(Dataset records)
▼

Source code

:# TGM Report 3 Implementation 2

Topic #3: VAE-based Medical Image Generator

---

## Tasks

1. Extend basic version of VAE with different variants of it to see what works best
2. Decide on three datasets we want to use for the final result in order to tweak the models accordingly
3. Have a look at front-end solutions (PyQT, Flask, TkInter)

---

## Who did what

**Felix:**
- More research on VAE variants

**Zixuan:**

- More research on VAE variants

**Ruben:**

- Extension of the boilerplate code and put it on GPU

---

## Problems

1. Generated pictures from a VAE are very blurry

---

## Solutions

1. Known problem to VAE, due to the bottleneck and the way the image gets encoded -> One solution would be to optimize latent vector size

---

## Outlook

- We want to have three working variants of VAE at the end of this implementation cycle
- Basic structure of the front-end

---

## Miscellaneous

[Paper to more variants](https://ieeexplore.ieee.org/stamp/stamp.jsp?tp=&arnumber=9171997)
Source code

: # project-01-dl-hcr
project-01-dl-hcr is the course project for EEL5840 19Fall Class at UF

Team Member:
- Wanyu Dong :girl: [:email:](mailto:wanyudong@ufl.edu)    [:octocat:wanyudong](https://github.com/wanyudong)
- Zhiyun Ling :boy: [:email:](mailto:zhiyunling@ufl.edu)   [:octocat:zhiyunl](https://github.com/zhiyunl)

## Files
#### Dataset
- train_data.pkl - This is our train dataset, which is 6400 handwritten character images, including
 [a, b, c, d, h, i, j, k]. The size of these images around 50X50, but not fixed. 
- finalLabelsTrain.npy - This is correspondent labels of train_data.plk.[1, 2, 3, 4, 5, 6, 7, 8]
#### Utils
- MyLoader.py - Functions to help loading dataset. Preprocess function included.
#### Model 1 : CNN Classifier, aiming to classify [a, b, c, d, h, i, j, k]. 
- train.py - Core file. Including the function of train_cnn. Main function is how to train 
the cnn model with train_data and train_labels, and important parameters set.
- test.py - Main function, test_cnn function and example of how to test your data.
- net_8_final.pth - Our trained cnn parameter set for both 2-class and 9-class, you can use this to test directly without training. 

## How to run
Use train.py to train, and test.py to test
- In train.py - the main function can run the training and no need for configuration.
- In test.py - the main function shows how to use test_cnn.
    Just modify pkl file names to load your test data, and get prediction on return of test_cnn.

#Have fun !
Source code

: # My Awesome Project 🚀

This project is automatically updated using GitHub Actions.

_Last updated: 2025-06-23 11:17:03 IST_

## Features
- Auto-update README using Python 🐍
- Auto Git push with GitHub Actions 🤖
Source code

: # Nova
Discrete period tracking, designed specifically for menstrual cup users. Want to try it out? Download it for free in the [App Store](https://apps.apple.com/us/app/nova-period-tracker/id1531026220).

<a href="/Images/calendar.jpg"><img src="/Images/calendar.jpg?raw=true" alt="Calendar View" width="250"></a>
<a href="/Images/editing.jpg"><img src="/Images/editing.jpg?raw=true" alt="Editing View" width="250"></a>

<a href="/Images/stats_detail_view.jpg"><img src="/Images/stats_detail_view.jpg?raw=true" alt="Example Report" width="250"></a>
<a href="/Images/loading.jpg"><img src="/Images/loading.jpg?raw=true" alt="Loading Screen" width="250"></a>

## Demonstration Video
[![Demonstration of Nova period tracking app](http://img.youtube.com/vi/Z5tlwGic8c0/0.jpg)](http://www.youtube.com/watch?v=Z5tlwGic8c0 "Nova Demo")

▲
▼

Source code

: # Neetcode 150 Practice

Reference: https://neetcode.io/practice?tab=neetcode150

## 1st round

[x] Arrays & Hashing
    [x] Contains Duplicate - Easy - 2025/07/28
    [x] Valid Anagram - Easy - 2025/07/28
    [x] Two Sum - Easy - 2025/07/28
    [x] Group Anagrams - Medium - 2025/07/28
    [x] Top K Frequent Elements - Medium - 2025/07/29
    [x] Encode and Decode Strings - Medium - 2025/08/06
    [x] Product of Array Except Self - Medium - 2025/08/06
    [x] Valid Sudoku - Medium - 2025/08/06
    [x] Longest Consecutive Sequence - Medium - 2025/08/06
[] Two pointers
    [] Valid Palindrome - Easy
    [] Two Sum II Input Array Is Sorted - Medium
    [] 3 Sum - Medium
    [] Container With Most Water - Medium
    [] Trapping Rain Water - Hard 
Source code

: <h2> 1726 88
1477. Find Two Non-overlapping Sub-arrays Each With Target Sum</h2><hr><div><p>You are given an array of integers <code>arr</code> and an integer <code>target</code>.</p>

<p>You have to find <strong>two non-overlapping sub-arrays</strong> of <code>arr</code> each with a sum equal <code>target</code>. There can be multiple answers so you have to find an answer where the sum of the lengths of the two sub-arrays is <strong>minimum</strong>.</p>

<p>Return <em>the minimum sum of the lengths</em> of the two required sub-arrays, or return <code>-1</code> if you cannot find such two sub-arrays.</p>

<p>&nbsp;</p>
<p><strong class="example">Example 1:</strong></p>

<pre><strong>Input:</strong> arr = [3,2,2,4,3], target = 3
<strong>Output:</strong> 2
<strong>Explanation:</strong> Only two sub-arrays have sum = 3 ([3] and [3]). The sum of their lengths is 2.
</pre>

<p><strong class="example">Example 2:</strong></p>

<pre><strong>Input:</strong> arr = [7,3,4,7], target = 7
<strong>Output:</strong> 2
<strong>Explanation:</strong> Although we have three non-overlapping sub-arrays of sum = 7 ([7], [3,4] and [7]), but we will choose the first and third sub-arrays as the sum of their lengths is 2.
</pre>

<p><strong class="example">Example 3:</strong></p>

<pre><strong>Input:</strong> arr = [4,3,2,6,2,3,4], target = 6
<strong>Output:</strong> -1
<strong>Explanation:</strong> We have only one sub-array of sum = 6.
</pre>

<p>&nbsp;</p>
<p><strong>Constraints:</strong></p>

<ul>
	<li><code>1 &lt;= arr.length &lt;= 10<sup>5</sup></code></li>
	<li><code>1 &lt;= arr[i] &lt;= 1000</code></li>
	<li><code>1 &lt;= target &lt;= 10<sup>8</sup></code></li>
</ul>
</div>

▲

The lines holding the word "their" are the answer. Find them in the entries and copy them.

<strong>Explanation:</strong> Only two sub-arrays have sum = 3 ([3] and [3]). The sum of their lengths is 2.
<strong>Explanation:</strong> Although we have three non-overlapping sub-arrays of sum = 7 ([7], [3,4] and [7]), but we will choose the first and third sub-arrays as the sum of their lengths is 2.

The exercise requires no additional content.